++++ Listed entries ++++

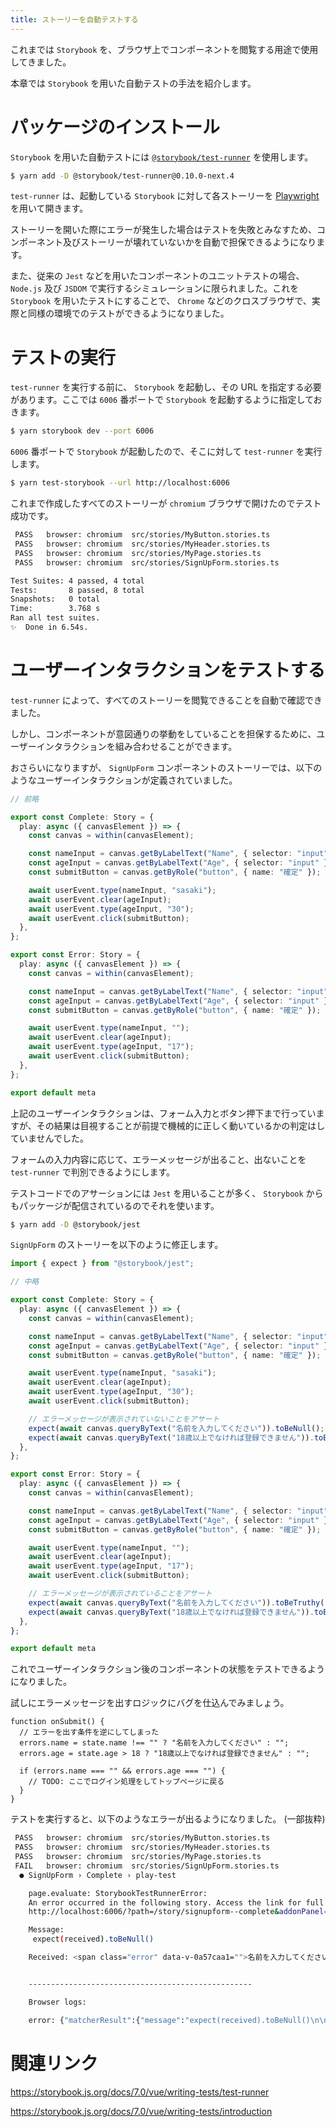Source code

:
 ```yaml
---
title: ストーリーを自動テストする
---
```


これまでは `Storybook` を、ブラウザ上でコンポーネントを閲覧する用途で使用してきました。

本章では `Storybook` を用いた自動テストの手法を紹介します。

# パッケージのインストール

`Storybook` を用いた自動テストには [`@storybook/test-runner`](https://github.com/storybookjs/test-runner) を使用します。

```bash
$ yarn add -D @storybook/test-runner@0.10.0-next.4
```

`test-runner` は、起動している `Storybook` に対して各ストーリーを [Playwright](https://playwright.dev/) を用いて開きます。

ストーリーを開いた際にエラーが発生した場合はテストを失敗とみなすため、コンポーネント及びストーリーが壊れていないかを自動で担保できるようになります。

また、従来の `Jest` などを用いたコンポーネントのユニットテストの場合、 `Node.js` 及び `JSDOM` で実行するシミュレーションに限られました。これを `Storybook` を用いたテストにすることで、 `Chrome` などのクロスブラウザで、実際と同様の環境でのテストができるようになりました。

# テストの実行

`test-runner` を実行する前に、 `Storybook` を起動し、その URL を指定する必要があります。ここでは `6006` 番ポートで `Storybook` を起動するように指定しておきます。

```bash
$ yarn storybook dev --port 6006
```

`6006` 番ポートで `Storybook` が起動したので、そこに対して `test-runner` を実行します。

```bash
$ yarn test-storybook --url http://localhost:6006
```

これまで作成したすべてのストーリーが `chromium` ブラウザで開けたのでテスト成功です。

```bash
 PASS   browser: chromium  src/stories/MyButton.stories.ts
 PASS   browser: chromium  src/stories/MyHeader.stories.ts
 PASS   browser: chromium  src/stories/MyPage.stories.ts
 PASS   browser: chromium  src/stories/SignUpForm.stories.ts

Test Suites: 4 passed, 4 total
Tests:       8 passed, 8 total
Snapshots:   0 total
Time:        3.768 s
Ran all test suites.
✨  Done in 6.54s.
```

# ユーザーインタラクションをテストする

`test-runner` によって、すべてのストーリーを閲覧できることを自動で確認できました。

しかし、コンポーネントが意図通りの挙動をしていることを担保するために、ユーザーインタラクションを組み合わせることができます。

おさらいになりますが、 `SignUpForm` コンポーネントのストーリーでは、以下のようなユーザーインタラクションが定義されていました。

```ts:src/stories/SignUpForm.stories.ts
// 前略

export const Complete: Story = {
  play: async ({ canvasElement }) => {
    const canvas = within(canvasElement);

    const nameInput = canvas.getByLabelText("Name", { selector: "input" });
    const ageInput = canvas.getByLabelText("Age", { selector: "input" });
    const submitButton = canvas.getByRole("button", { name: "確定" });

    await userEvent.type(nameInput, "sasaki");
    await userEvent.clear(ageInput);
    await userEvent.type(ageInput, "30");
    await userEvent.click(submitButton);
  },
};

export const Error: Story = {
  play: async ({ canvasElement }) => {
    const canvas = within(canvasElement);

    const nameInput = canvas.getByLabelText("Name", { selector: "input" });
    const ageInput = canvas.getByLabelText("Age", { selector: "input" });
    const submitButton = canvas.getByRole("button", { name: "確定" });

    await userEvent.type(nameInput, "");
    await userEvent.clear(ageInput);
    await userEvent.type(ageInput, "17");
    await userEvent.click(submitButton);
  },
};

export default meta
```

上記のユーザーインタラクションは、フォーム入力とボタン押下まで行っていますが、その結果は目視することが前提で機械的に正しく動いているかの判定はしていませんでした。

フォームの入力内容に応じて、エラーメッセージが出ること、出ないことを `test-runner` で判別できるようにします。

テストコードでのアサーションには `Jest` を用いることが多く、 `Storybook` からもパッケージが配信されているのでそれを使います。

```bash
$ yarn add -D @storybook/jest
```

`SignUpForm` のストーリーを以下のように修正します。

```ts:src/stories/SignUpForm.stories.ts
import { expect } from "@storybook/jest";

// 中略

export const Complete: Story = {
  play: async ({ canvasElement }) => {
    const canvas = within(canvasElement);

    const nameInput = canvas.getByLabelText("Name", { selector: "input" });
    const ageInput = canvas.getByLabelText("Age", { selector: "input" });
    const submitButton = canvas.getByRole("button", { name: "確定" });

    await userEvent.type(nameInput, "sasaki");
    await userEvent.clear(ageInput);
    await userEvent.type(ageInput, "30");
    await userEvent.click(submitButton);

    // エラーメッセージが表示されていないことをアサート
    expect(await canvas.queryByText("名前を入力してください")).toBeNull();
    expect(await canvas.queryByText("18歳以上でなければ登録できません")).toBeNull();
  },
};

export const Error: Story = {
  play: async ({ canvasElement }) => {
    const canvas = within(canvasElement);

    const nameInput = canvas.getByLabelText("Name", { selector: "input" });
    const ageInput = canvas.getByLabelText("Age", { selector: "input" });
    const submitButton = canvas.getByRole("button", { name: "確定" });

    await userEvent.type(nameInput, "");
    await userEvent.clear(ageInput);
    await userEvent.type(ageInput, "17");
    await userEvent.click(submitButton);

    // エラーメッセージが表示されていることをアサート
    expect(await canvas.queryByText("名前を入力してください")).toBeTruthy();
    expect(await canvas.queryByText("18歳以上でなければ登録できません")).toBeTruthy();
  },
};

export default meta
```

これでユーザーインタラクション後のコンポーネントの状態をテストできるようになりました。

試しにエラーメッセージを出すロジックにバグを仕込んでみましょう。

```ts:src/components/SignUpForm.vue
function onSubmit() {
  // エラーを出す条件を逆にしてしまった
  errors.name = state.name !== "" ? "名前を入力してください" : "";
  errors.age = state.age > 18 ? "18歳以上でなければ登録できません" : "";

  if (errors.name === "" && errors.age === "") {
    // TODO: ここでログイン処理をしてトップページに戻る
  }
}
```

テストを実行すると、以下のようなエラーが出るようになりました。 (一部抜粋)

```bash
 PASS   browser: chromium  src/stories/MyButton.stories.ts
 PASS   browser: chromium  src/stories/MyHeader.stories.ts
 PASS   browser: chromium  src/stories/MyPage.stories.ts
 FAIL   browser: chromium  src/stories/SignUpForm.stories.ts
  ● SignUpForm › Complete › play-test

    page.evaluate: StorybookTestRunnerError:
    An error occurred in the following story. Access the link for full output:
    http://localhost:6006/?path=/story/signupform--complete&addonPanel=storybook/interactions/panel

    Message:
     expect(received).toBeNull()

    Received: <span class="error" data-v-0a57caa1="">名前を入力してください</span>


    --------------------------------------------------

    Browser logs:

    error: {"matcherResult":{"message":"expect(received).toBeNull()\n\nReceived: <span class=\"error\" data-v-0a57caa1=\"\">名前を入力してください</span>","pass":false}}
```

# 関連リンク

https://storybook.js.org/docs/7.0/vue/writing-tests/test-runner

https://storybook.js.org/docs/7.0/vue/writing-tests/introduction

++++

What you need to do: Quote the preceding records in their entirety, excluding every picture.

Finished task:
Source code

:
 ```yaml
---
title: ストーリーを自動テストする
---
```


これまでは `Storybook` を、ブラウザ上でコンポーネントを閲覧する用途で使用してきました。

本章では `Storybook` を用いた自動テストの手法を紹介します。

# パッケージのインストール

`Storybook` を用いた自動テストには [`@storybook/test-runner`](https://github.com/storybookjs/test-runner) を使用します。

```bash
$ yarn add -D @storybook/test-runner@0.10.0-next.4
```

`test-runner` は、起動している `Storybook` に対して各ストーリーを [Playwright](https://playwright.dev/) を用いて開きます。

ストーリーを開いた際にエラーが発生した場合はテストを失敗とみなすため、コンポーネント及びストーリーが壊れていないかを自動で担保できるようになります。

また、従来の `Jest` などを用いたコンポーネントのユニットテストの場合、 `Node.js` 及び `JSDOM` で実行するシミュレーションに限られました。これを `Storybook` を用いたテストにすることで、 `Chrome` などのクロスブラウザで、実際と同様の環境でのテストができるようになりました。

# テストの実行

`test-runner` を実行する前に、 `Storybook` を起動し、その URL を指定する必要があります。ここでは `6006` 番ポートで `Storybook` を起動するように指定しておきます。

```bash
$ yarn storybook dev --port 6006
```

`6006` 番ポートで `Storybook` が起動したので、そこに対して `test-runner` を実行します。

```bash
$ yarn test-storybook --url http://localhost:6006
```

これまで作成したすべてのストーリーが `chromium` ブラウザで開けたのでテスト成功です。

```bash
 PASS   browser: chromium  src/stories/MyButton.stories.ts
 PASS   browser: chromium  src/stories/MyHeader.stories.ts
 PASS   browser: chromium  src/stories/MyPage.stories.ts
 PASS   browser: chromium  src/stories/SignUpForm.stories.ts

Test Suites: 4 passed, 4 total
Tests:       8 passed, 8 total
Snapshots:   0 total
Time:        3.768 s
Ran all test suites.
✨  Done in 6.54s.
```

# ユーザーインタラクションをテストする

`test-runner` によって、すべてのストーリーを閲覧できることを自動で確認できました。

しかし、コンポーネントが意図通りの挙動をしていることを担保するために、ユーザーインタラクションを組み合わせることができます。

おさらいになりますが、 `SignUpForm` コンポーネントのストーリーでは、以下のようなユーザーインタラクションが定義されていました。

```ts:src/stories/SignUpForm.stories.ts
// 前略

export const Complete: Story = {
  play: async ({ canvasElement }) => {
    const canvas = within(canvasElement);

    const nameInput = canvas.getByLabelText("Name", { selector: "input" });
    const ageInput = canvas.getByLabelText("Age", { selector: "input" });
    const submitButton = canvas.getByRole("button", { name: "確定" });

    await userEvent.type(nameInput, "sasaki");
    await userEvent.clear(ageInput);
    await userEvent.type(ageInput, "30");
    await userEvent.click(submitButton);
  },
};

export const Error: Story = {
  play: async ({ canvasElement }) => {
    const canvas = within(canvasElement);

    const nameInput = canvas.getByLabelText("Name", { selector: "input" });
    const ageInput = canvas.getByLabelText("Age", { selector: "input" });
    const submitButton = canvas.getByRole("button", { name: "確定" });

    await userEvent.type(nameInput, "");
    await userEvent.clear(ageInput);
    await userEvent.type(ageInput, "17");
    await userEvent.click(submitButton);
  },
};

export default meta
```

上記のユーザーインタラクションは、フォーム入力とボタン押下まで行っていますが、その結果は目視することが前提で機械的に正しく動いているかの判定はしていませんでした。

フォームの入力内容に応じて、エラーメッセージが出ること、出ないことを `test-runner` で判別できるようにします。

テストコードでのアサーションには `Jest` を用いることが多く、 `Storybook` からもパッケージが配信されているのでそれを使います。

```bash
$ yarn add -D @storybook/jest
```

`SignUpForm` のストーリーを以下のように修正します。

```ts:src/stories/SignUpForm.stories.ts
import { expect } from "@storybook/jest";

// 中略

export const Complete: Story = {
  play: async ({ canvasElement }) => {
    const canvas = within(canvasElement);

    const nameInput = canvas.getByLabelText("Name", { selector: "input" });
    const ageInput = canvas.getByLabelText("Age", { selector: "input" });
    const submitButton = canvas.getByRole("button", { name: "確定" });

    await userEvent.type(nameInput, "sasaki");
    await userEvent.clear(ageInput);
    await userEvent.type(ageInput, "30");
    await userEvent.click(submitButton);

    // エラーメッセージが表示されていないことをアサート
    expect(await canvas.queryByText("名前を入力してください")).toBeNull();
    expect(await canvas.queryByText("18歳以上でなければ登録できません")).toBeNull();
  },
};

export const Error: Story = {
  play: async ({ canvasElement }) => {
    const canvas = within(canvasElement);

    const nameInput = canvas.getByLabelText("Name", { selector: "input" });
    const ageInput = canvas.getByLabelText("Age", { selector: "input" });
    const submitButton = canvas.getByRole("button", { name: "確定" });

    await userEvent.type(nameInput, "");
    await userEvent.clear(ageInput);
    await userEvent.type(ageInput, "17");
    await userEvent.click(submitButton);

    // エラーメッセージが表示されていることをアサート
    expect(await canvas.queryByText("名前を入力してください")).toBeTruthy();
    expect(await canvas.queryByText("18歳以上でなければ登録できません")).toBeTruthy();
  },
};

export default meta
```

これでユーザーインタラクション後のコンポーネントの状態をテストできるようになりました。

試しにエラーメッセージを出すロジックにバグを仕込んでみましょう。

```ts:src/components/SignUpForm.vue
function onSubmit() {
  // エラーを出す条件を逆にしてしまった
  errors.name = state.name !== "" ? "名前を入力してください" : "";
  errors.age = state.age > 18 ? "18歳以上でなければ登録できません" : "";

  if (errors.name === "" && errors.age === "") {
    // TODO: ここでログイン処理をしてトップページに戻る
  }
}
```

テストを実行すると、以下のようなエラーが出るようになりました。 (一部抜粋)

```bash
 PASS   browser: chromium  src/stories/MyButton.stories.ts
 PASS   browser: chromium  src/stories/MyHeader.stories.ts
 PASS   browser: chromium  src/stories/MyPage.stories.ts
 FAIL   browser: chromium  src/stories/SignUpForm.stories.ts
  ● SignUpForm › Complete › play-test

    page.evaluate: StorybookTestRunnerError:
    An error occurred in the following story. Access the link for full output:
    http://localhost:6006/?path=/story/signupform--complete&addonPanel=storybook/interactions/panel

    Message:
     expect(received).toBeNull()

    Received: <span class="error" data-v-0a57caa1="">名前を入力してください</span>


    --------------------------------------------------

    Browser logs:

    error: {"matcherResult":{"message":"expect(received).toBeNull()\n\nReceived: <span class=\"error\" data-v-0a57caa1=\"\">名前を入力してください</span>","pass":false}}
```

# 関連リンク

https://storybook.js.org/docs/7.0/vue/writing-tests/test-runner

https://storybook.js.org/docs/7.0/vue/writing-tests/introduction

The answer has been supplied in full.